Professor Henderson has simply assumed that we have free will, at the same time maintaining that ‘as brain function comes to be increasingly understood, it is possible that abnormal behaviour will be attributed less to the person's power of choice in regard to action, and more to abnormalities of brain function or genotype’. Both these assumptions are not uncontroversial and would deserve at least some arguments to lend them plausibility. One of many questions which arise here is ‘why should only abnormal behaviours be attributed less to the person's power of choice in regard to action and more to abnormal brain function?’ Could not normal behaviour equally be attributed less to the free will of the agent and more to normal brain function as we come to understand brain function better? Henderson has given us no reason to think that this could not be the case with normal behaviour as well.

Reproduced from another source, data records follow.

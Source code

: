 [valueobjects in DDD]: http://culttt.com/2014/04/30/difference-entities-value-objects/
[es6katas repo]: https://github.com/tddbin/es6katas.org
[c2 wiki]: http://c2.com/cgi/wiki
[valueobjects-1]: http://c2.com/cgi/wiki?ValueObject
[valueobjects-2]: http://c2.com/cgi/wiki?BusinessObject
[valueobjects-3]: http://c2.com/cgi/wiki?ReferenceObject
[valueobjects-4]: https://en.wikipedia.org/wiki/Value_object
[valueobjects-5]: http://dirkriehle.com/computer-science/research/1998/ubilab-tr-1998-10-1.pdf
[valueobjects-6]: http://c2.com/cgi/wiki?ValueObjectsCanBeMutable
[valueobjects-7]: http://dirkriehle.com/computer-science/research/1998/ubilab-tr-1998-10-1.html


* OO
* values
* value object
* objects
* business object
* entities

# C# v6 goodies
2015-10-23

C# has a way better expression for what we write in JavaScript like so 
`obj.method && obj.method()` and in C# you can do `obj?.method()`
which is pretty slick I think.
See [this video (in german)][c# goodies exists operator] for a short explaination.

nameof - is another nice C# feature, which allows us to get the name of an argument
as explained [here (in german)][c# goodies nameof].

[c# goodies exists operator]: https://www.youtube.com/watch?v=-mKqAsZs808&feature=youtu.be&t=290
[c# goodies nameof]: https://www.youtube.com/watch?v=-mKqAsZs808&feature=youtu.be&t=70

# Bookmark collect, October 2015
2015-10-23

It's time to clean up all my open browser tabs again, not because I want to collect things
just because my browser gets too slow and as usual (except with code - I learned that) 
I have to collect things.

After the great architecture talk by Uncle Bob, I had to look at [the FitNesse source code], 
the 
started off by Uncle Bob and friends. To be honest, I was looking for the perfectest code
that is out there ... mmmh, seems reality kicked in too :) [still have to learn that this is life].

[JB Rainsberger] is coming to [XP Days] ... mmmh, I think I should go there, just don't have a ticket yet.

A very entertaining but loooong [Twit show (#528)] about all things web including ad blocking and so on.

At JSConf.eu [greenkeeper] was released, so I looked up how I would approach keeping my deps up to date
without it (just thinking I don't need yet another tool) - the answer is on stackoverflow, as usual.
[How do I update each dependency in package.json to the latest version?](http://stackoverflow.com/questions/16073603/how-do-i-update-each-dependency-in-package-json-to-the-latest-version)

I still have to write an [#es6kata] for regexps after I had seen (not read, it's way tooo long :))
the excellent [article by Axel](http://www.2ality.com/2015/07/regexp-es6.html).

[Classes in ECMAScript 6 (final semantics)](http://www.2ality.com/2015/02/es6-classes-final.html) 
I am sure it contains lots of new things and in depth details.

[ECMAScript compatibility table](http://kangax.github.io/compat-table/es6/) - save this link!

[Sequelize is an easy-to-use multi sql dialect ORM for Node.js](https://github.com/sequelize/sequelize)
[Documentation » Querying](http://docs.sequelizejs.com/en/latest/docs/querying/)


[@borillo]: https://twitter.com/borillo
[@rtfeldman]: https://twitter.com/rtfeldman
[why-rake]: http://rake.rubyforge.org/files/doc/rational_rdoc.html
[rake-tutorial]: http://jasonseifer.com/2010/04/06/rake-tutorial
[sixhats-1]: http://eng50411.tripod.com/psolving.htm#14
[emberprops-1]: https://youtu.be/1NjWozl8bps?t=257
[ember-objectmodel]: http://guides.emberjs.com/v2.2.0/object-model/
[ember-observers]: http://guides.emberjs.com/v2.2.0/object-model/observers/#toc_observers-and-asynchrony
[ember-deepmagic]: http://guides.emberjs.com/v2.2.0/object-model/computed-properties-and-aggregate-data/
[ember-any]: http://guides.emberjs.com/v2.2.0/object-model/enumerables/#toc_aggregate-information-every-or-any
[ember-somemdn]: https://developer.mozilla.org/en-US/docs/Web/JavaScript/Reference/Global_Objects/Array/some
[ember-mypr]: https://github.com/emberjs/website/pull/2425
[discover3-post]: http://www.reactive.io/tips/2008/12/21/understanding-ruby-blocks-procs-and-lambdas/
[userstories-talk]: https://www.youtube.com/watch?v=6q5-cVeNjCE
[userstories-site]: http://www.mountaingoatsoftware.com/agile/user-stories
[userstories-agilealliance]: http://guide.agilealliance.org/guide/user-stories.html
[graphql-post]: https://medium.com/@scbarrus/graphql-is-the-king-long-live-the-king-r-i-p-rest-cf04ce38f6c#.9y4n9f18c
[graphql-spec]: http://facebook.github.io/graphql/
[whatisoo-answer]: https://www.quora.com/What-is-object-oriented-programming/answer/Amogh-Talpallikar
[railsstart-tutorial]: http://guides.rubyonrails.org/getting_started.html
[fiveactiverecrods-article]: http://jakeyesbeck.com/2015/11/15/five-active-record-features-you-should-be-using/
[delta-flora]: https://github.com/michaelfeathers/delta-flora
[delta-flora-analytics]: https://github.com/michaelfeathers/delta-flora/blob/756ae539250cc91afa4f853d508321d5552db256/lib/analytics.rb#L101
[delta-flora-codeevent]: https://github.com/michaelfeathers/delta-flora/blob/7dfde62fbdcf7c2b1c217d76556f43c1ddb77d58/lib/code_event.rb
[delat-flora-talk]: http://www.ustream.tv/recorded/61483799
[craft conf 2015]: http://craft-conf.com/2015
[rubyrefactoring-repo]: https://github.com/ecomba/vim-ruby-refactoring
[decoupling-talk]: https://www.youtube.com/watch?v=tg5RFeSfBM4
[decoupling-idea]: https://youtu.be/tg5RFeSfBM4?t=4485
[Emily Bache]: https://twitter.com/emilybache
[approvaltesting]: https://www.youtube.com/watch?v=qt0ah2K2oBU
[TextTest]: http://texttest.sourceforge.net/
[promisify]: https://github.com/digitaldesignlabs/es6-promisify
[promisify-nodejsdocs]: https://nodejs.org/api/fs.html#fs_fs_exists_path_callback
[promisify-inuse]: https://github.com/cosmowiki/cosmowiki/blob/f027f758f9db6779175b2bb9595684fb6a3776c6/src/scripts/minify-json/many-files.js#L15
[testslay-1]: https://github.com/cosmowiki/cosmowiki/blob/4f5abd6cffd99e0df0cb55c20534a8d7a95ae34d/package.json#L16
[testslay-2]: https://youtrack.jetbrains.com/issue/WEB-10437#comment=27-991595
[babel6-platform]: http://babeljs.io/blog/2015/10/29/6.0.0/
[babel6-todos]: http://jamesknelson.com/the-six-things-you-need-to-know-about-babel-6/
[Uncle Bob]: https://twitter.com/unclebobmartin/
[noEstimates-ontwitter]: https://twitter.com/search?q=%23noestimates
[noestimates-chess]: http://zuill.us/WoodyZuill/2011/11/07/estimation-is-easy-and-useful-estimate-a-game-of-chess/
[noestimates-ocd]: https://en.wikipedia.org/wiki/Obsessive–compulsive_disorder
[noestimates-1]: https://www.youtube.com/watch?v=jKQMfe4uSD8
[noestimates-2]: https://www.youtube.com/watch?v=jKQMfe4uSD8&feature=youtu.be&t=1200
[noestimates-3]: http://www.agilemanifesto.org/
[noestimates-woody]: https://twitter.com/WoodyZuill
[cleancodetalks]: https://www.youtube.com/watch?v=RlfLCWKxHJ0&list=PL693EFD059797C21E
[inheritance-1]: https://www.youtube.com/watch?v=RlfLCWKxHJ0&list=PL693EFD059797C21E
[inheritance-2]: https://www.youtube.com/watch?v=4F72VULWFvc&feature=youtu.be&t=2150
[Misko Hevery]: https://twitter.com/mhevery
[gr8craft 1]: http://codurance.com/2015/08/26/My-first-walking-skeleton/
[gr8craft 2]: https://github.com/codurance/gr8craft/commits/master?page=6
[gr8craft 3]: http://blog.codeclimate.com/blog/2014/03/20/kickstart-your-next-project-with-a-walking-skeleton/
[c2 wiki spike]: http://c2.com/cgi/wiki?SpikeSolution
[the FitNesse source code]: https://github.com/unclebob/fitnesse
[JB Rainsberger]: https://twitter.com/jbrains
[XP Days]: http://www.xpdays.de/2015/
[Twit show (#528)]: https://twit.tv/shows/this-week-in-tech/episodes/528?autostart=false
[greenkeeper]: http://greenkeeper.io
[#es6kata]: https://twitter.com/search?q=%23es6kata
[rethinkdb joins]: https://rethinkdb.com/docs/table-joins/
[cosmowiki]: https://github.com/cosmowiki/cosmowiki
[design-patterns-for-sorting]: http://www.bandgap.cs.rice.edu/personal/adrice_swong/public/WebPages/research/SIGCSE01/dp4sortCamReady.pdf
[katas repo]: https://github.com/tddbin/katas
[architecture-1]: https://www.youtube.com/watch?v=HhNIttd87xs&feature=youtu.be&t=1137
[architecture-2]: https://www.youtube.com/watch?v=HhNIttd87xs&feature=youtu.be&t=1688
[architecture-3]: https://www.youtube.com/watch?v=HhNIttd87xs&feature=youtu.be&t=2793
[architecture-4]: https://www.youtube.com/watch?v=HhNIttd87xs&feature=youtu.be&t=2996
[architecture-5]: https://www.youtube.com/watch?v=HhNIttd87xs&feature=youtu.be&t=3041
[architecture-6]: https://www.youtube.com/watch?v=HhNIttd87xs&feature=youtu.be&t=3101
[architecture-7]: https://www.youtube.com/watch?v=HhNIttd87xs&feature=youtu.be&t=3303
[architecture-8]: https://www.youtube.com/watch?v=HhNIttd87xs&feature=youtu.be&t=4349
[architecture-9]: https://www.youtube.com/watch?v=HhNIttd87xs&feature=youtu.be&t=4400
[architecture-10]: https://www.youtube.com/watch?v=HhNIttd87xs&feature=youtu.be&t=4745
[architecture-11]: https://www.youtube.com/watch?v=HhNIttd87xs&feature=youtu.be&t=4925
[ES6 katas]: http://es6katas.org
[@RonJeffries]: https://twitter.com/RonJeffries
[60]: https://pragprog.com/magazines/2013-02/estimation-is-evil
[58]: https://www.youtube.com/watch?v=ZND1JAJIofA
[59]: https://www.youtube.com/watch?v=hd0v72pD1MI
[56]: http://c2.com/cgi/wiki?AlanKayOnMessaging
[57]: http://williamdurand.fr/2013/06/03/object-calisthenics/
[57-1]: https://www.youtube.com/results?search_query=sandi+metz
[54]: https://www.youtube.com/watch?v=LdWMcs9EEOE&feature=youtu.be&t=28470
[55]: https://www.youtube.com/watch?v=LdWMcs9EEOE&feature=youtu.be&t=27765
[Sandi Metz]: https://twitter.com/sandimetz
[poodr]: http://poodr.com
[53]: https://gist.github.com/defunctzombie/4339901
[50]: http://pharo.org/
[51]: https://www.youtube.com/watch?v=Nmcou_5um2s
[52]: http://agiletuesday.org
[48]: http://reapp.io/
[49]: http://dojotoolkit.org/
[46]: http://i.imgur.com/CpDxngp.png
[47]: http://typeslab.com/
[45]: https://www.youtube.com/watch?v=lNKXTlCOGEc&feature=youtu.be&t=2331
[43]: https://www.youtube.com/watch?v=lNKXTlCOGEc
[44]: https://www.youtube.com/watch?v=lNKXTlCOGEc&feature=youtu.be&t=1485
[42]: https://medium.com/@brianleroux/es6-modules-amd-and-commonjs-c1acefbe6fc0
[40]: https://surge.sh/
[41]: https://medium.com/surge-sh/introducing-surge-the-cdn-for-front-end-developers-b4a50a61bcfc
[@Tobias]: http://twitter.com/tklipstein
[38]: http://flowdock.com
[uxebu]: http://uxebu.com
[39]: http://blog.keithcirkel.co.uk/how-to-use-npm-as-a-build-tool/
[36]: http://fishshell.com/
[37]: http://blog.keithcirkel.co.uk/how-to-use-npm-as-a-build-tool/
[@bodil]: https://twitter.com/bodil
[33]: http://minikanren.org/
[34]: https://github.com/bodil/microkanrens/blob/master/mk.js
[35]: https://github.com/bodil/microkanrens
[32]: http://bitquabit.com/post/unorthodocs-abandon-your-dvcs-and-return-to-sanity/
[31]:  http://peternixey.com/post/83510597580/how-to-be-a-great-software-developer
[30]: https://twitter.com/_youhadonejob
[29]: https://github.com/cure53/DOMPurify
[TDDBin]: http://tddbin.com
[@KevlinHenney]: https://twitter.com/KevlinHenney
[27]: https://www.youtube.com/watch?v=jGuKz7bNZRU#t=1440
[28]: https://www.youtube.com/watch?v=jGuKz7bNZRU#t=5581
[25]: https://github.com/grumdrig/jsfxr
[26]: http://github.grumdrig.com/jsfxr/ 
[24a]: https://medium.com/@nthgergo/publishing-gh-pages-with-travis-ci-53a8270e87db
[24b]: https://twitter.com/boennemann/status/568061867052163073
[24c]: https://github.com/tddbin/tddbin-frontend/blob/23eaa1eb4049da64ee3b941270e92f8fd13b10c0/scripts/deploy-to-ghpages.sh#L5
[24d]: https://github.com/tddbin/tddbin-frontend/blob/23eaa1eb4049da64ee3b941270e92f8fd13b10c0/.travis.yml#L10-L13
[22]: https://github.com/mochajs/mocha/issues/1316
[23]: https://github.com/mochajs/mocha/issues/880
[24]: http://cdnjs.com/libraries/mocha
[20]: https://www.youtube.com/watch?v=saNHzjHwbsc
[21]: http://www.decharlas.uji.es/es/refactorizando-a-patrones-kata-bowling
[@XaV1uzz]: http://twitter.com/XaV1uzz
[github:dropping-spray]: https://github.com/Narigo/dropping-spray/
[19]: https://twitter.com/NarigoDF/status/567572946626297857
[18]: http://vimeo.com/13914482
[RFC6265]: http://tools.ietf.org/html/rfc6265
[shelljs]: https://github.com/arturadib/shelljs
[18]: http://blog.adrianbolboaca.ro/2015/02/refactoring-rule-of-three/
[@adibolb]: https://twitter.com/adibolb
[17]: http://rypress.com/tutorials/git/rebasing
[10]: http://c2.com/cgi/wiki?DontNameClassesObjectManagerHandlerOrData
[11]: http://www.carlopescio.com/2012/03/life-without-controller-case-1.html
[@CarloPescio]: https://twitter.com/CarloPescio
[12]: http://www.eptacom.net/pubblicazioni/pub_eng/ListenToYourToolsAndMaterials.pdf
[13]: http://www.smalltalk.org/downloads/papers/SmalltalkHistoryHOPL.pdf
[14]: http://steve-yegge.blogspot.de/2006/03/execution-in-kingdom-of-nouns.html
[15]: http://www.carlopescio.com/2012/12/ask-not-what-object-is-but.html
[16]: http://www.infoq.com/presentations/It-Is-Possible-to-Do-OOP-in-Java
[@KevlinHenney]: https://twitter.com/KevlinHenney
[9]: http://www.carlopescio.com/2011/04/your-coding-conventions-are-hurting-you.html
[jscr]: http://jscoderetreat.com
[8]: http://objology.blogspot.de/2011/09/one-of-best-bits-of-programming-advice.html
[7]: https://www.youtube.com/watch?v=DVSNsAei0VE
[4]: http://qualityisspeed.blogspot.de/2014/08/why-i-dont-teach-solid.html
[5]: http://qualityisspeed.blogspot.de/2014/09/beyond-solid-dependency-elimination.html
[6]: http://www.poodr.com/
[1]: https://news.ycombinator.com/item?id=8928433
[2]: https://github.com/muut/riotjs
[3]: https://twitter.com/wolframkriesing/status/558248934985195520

Interestingly Henderson cites Libet et al (Reference Libet, Freeman and Sutherland1999) but curiously omits to mention Libet's famous discovery of a readiness potential arising in the brain some 350 ms before a conscious decision to act is experienced. This finding is usually interpreted as evidence of unconscious initiation of the volitional process, and hence as evidence against freedom of the will. Henderson also quotes Alper (Reference Alper1998): ‘Even if human beings are genetically deterministic systems, their behaviour may still be unpredictable and they may still possess free will’. But if our behaviour is unpredictable or random, then we do not have free will, because free will implies that we are autonomous agents who can bring about our actions intentionally.